Resistance to change
The Brazilian parliament itself also appeared open to reform initially. After years of resistance, the policymakers agreed to a bill that in the future would see three quarters of all oil production profits invested in the educational system. The remaining 25 percent of the so-called "royalties" would flow into the country's chronically underfunded health sector.
But a closer look reveals a continued resistance to change. The promised billions of investments to expand public transportation have yet to surface; 12 of the 57 planned transportation projects for the World Cup are on hold. The corruption bill that passed the Brazilian Senate is stuck in its lower house, the Chamber of Deputies. And the referendum proposed by President Dilma Rousseff on pressing political reform, party financing and election laws has also gone nowhere.
A recent vote in the Chamber of Deputies shows how little the parliamentarians care about fighting corruption. The 513 members didn't dare to withdraw the mandate from a colleague, Natan Donadon, who had been convicted by a Brazilian court to 13 years in prison for bribery and gang involvement. The move on August 28 to protect Donadon saw the reputation of the Brazilian legislative body drop to a historic low.
Protesting against corruption
"The parliamentarians made an incomprehensible mistake," says Valeriano Costa, a professor of political science at the elite Campinas University. They made fools of themselves, he says, despite now having approved a ban on secret voting in both houses of the Brazilian Congress, the Senate and the Chamber of Deputies. "If it comes to mass protests against corruption on September 7, they will be targeted directly at the legislative branch," says Costa.

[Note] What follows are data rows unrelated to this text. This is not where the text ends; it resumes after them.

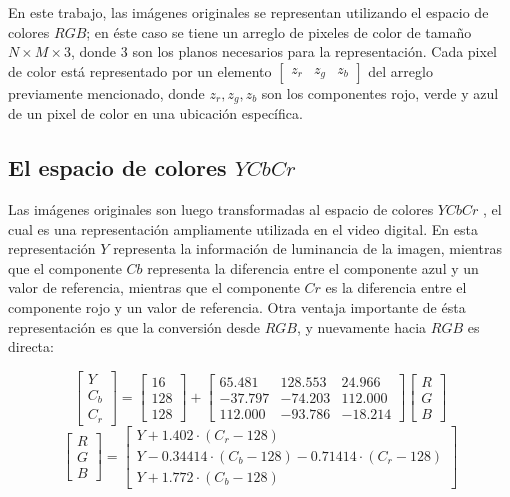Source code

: En este trabajo, las imágenes originales se representan utilizando el espacio de colores $RGB$; en éste caso se tiene un arreglo de pixeles de color de tamaño $N \times M \times 3$, donde 3 son los planos necesarios para la representación. Cada pixel de color está representado por un elemento $[\begin{matrix}z_r & z_g & z_b\end{matrix}]$ del arreglo previamente mencionado, donde $z_r, z_g, z_b$ son los componentes rojo, verde y azul de un pixel de color en una ubicación específica. 

\subsection{El espacio de colores $YCbCr$}

Las imágenes originales son luego transformadas al espacio de colores $YCbCr$ \cite{gonzalez2002processing}, el cual es una representación ampliamente utilizada en el video digital. En esta representación $Y$ representa la información de luminancia de la imagen, mientras que el componente $Cb$ representa la diferencia entre el componente azul y un valor de referencia, mientras que el componente $Cr$ es la diferencia entre el componente rojo y un valor de referencia. Otra ventaja importante de ésta representación es que la conversión desde $RGB$, y nuevamente hacia $RGB$ es directa:

\begin{equation}
\begin{bmatrix}
Y \\
C_b \\
C_r 
\end{bmatrix} =
\begin{bmatrix}
16  \\
128 \\
128
\end{bmatrix}
+
\begin{bmatrix}
65.481 & 128.553 & 24.966 \\
-37.797 & -74.203 & 112.000 \\
112.000 & -93.786 & -18.214 
\end{bmatrix}
\begin{bmatrix}
R \\
G \\
B 
\end{bmatrix}
\end{equation}
\begin{equation}
\begin{bmatrix}
R \\
G \\
B 
\end{bmatrix} =
\begin{bmatrix}
Y + 1.402 \cdot (C_r - 128) \\
Y -0.34414 \cdot (C_b - 128) - 0.71414 \cdot (C_r - 128) \\
Y + 1.772 \cdot  (C_b - 128) 
\end{bmatrix}
\end{equation}

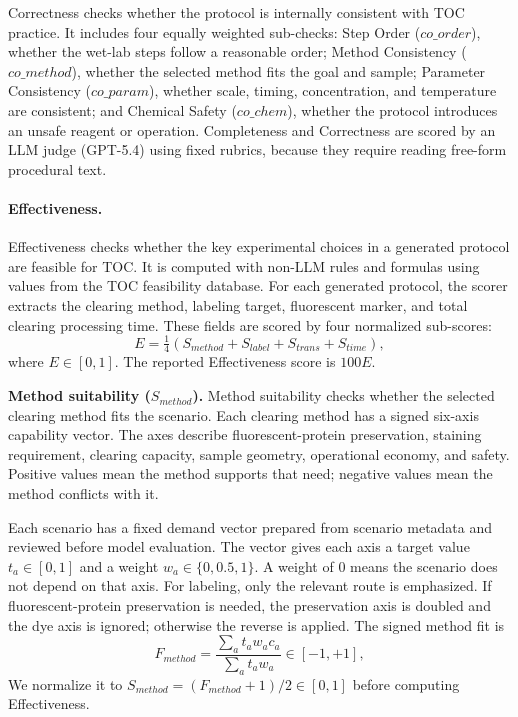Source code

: \documentclass[conference]{IEEEtran}
\begin{document}
Correctness checks whether the protocol is internally consistent with TOC
practice. It includes four equally weighted sub-checks: Step Order
($co\_order$), whether the wet-lab steps follow a reasonable order; Method
Consistency ($co\_method$), whether the selected method fits the goal and
sample; Parameter Consistency ($co\_param$), whether scale, timing,
concentration, and temperature are consistent; and Chemical Safety
($co\_chem$), whether the protocol introduces an unsafe reagent or operation.
Completeness and Correctness are scored by an LLM judge (GPT-5.4) using fixed
rubrics, because they require reading free-form procedural text.

\paragraph{Effectiveness.}
Effectiveness checks whether the key experimental choices in a generated
protocol are feasible for TOC. It is computed with non-LLM rules and formulas
using values from the TOC feasibility database. For each generated protocol, the scorer extracts
the clearing method, labeling target, fluorescent marker, and total clearing processing time. These fields are scored
by four normalized sub-scores:
\begin{equation}
E =
\tfrac{1}{4}
\left(
S_{method} + S_{label} + S_{trans} + S_{time}
\right),
\end{equation}
where $E\in[0,1]$. The reported Effectiveness score is $100E$.

\noindent\textbf{Method suitability ($S_{method}$).}
Method suitability checks whether the selected clearing method fits the scenario.
Each clearing method has a signed six-axis capability vector. The axes describe
fluorescent-protein preservation, staining requirement, clearing capacity, sample
geometry, operational economy, and safety. Positive values mean the method
supports that need; negative values mean the method conflicts with it.

Each scenario has a fixed demand vector prepared from scenario metadata and
reviewed before model evaluation. The vector gives each axis a target value $t_a\in[0,1]$
and a weight $w_a\in\{0,0.5,1\}$. A weight of $0$ means the
scenario does not depend on that axis. 
For labeling, only the relevant route is emphasized. If fluorescent-protein
preservation is needed, the preservation axis is
doubled and the dye axis is ignored; otherwise the reverse is applied.
The signed method fit is
\begin{equation}
F_{method}
= \frac{\sum_a t_a w_a c_a}{\sum_a t_a w_a}
\in[-1,+1],
\end{equation}
We normalize it to
$S_{method}=(F_{method}+1)/2\in[0,1]$ before computing Effectiveness.
\end{document}
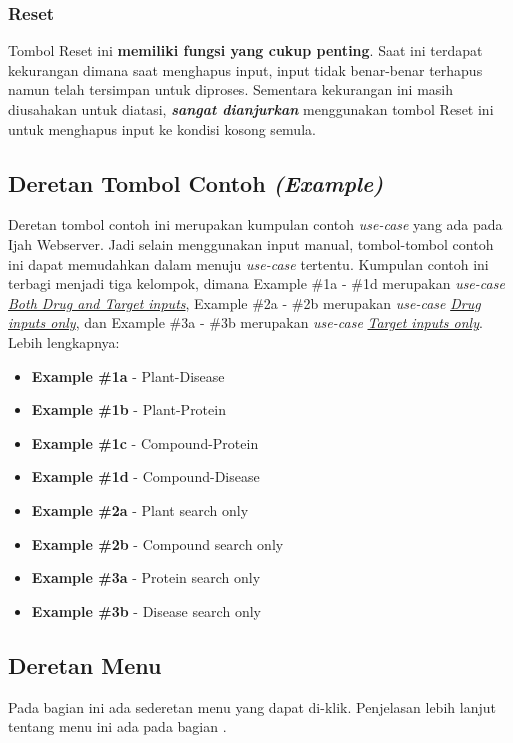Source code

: 		\subsubsection{Reset} \label{reset}
		Tombol Reset ini \textbf{memiliki fungsi yang cukup penting}. Saat ini terdapat kekurangan dimana saat menghapus input, input tidak benar-benar terhapus namun telah tersimpan untuk diproses. Sementara kekurangan ini masih diusahakan untuk diatasi, \textbf{\emph{sangat dianjurkan}} menggunakan tombol Reset ini untuk menghapus input ke kondisi kosong semula.

	\subsection{Deretan Tombol Contoh \emph{(Example)}} \label{example button}
	Deretan tombol contoh ini merupakan kumpulan contoh \emph{use-case} yang ada pada Ijah Webserver. Jadi selain menggunakan input manual, tombol-tombol contoh ini dapat memudahkan dalam menuju \emph{use-case} tertentu. Kumpulan contoh ini terbagi menjadi tiga kelompok, dimana Example \#1a - \#1d merupakan \emph{use-case} \hyperref[end to end]{\emph{Both Drug and Target inputs}}, Example \#2a - \#2b merupakan \emph{use-case} \hyperref[drug only]{\emph{Drug inputs only}}, dan Example \#3a - \#3b merupakan \emph{use-case} \hyperref[target only]{\emph{Target inputs only}}. Lebih lengkapnya:

	\begin{itemize}
	\item \textbf{Example \#1a} - Plant-Disease
	\item \textbf{Example \#1b} - Plant-Protein
	\item \textbf{Example \#1c} - Compound-Protein
	\item \textbf{Example \#1d} - Compound-Disease
	\item \textbf{Example \#2a} - Plant search only
	\item \textbf{Example \#2b} - Compound search only
	\item \textbf{Example \#3a} - Protein search only
	\item \textbf{Example \#3b} - Disease search only
	\end{itemize}

	\subsection{Deretan Menu} \label{menu list}
	Pada bagian ini ada sederetan menu yang dapat di-klik. Penjelasan lebih lanjut tentang menu ini ada pada bagian \textbf{}.

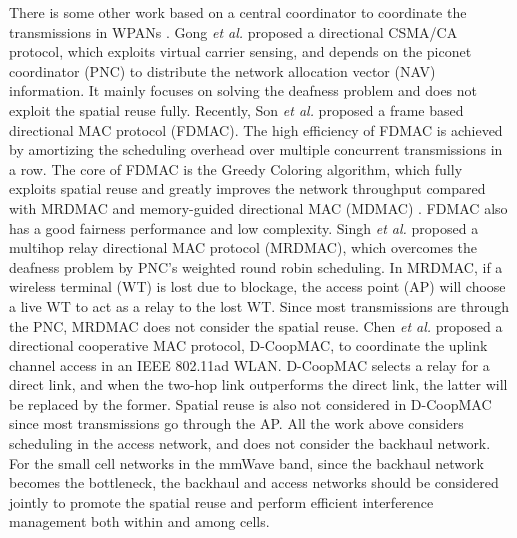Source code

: \documentclass[journal]{IEEEtran}
\begin{document}
There is some other work based on a central coordinator to coordinate the transmissions in WPANs
\cite{MRDMAC, mao, mao_11, chenqian}. Gong \emph{et al.} \cite{mao_11} proposed a directional CSMA/CA
protocol, which exploits virtual carrier sensing, and depends on the piconet coordinator (PNC) to
distribute the network allocation vector (NAV) information. It mainly focuses on solving the
deafness problem and does not exploit the spatial reuse fully. Recently, Son \emph{et al.}
\cite{mao} proposed a frame based directional MAC protocol (FDMAC).
The high efficiency of FDMAC is achieved by amortizing the
scheduling overhead over multiple concurrent transmissions in a row.
The core of FDMAC is the Greedy Coloring algorithm, which fully
exploits spatial reuse and greatly improves the network throughput
compared with MRDMAC \cite{MRDMAC} and memory-guided directional MAC
(MDMAC) \cite{MDMAC}. FDMAC also has a good fairness performance
and low complexity. Singh \emph{et al.} \cite{MRDMAC}
proposed a multihop relay directional MAC protocol (MRDMAC), which overcomes the deafness problem
by PNC's weighted round robin scheduling. In MRDMAC, if a wireless terminal (WT) is lost due to
blockage, the access point (AP) will choose a live WT to act as a relay to the lost WT. Since most
transmissions are through the PNC, MRDMAC does not consider the spatial reuse. Chen \emph{et al.}
\cite{chenqian} proposed a directional cooperative MAC protocol, D-CoopMAC, to coordinate the
uplink channel access in an IEEE 802.11ad WLAN. D-CoopMAC selects a relay for a direct link, and
when the two-hop link outperforms the direct link, the latter will be replaced by the former.
Spatial reuse is also not considered in D-CoopMAC since most transmissions go through the AP. All
the work above considers scheduling in the access network, and does not consider the backhaul
network. For the small cell networks in the mmWave band, since the backhaul network becomes the
bottleneck, the backhaul and access networks should be considered jointly to promote the spatial
reuse and perform efficient interference management both within and among cells.
\end{document}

President Rousseff and her labor party PT, which has ruled the country for 10 years, could feel the brunt of these protests as well. Party leaders believe the protests will continue after the World Cup up to the national elections in October 2014, according to the newspaper "Folha de Sao Paulo."
Brazil expert Fraundorfer with the Giga Institute agrees. "If the government does nothing, then what happened at the Confederations Cup could be repeated at the World Cup," he says. "If there is no break with the government as there was with the military dictatorship in the 1960s, then I'm optimistic and view Brazil as a modern country in many respects."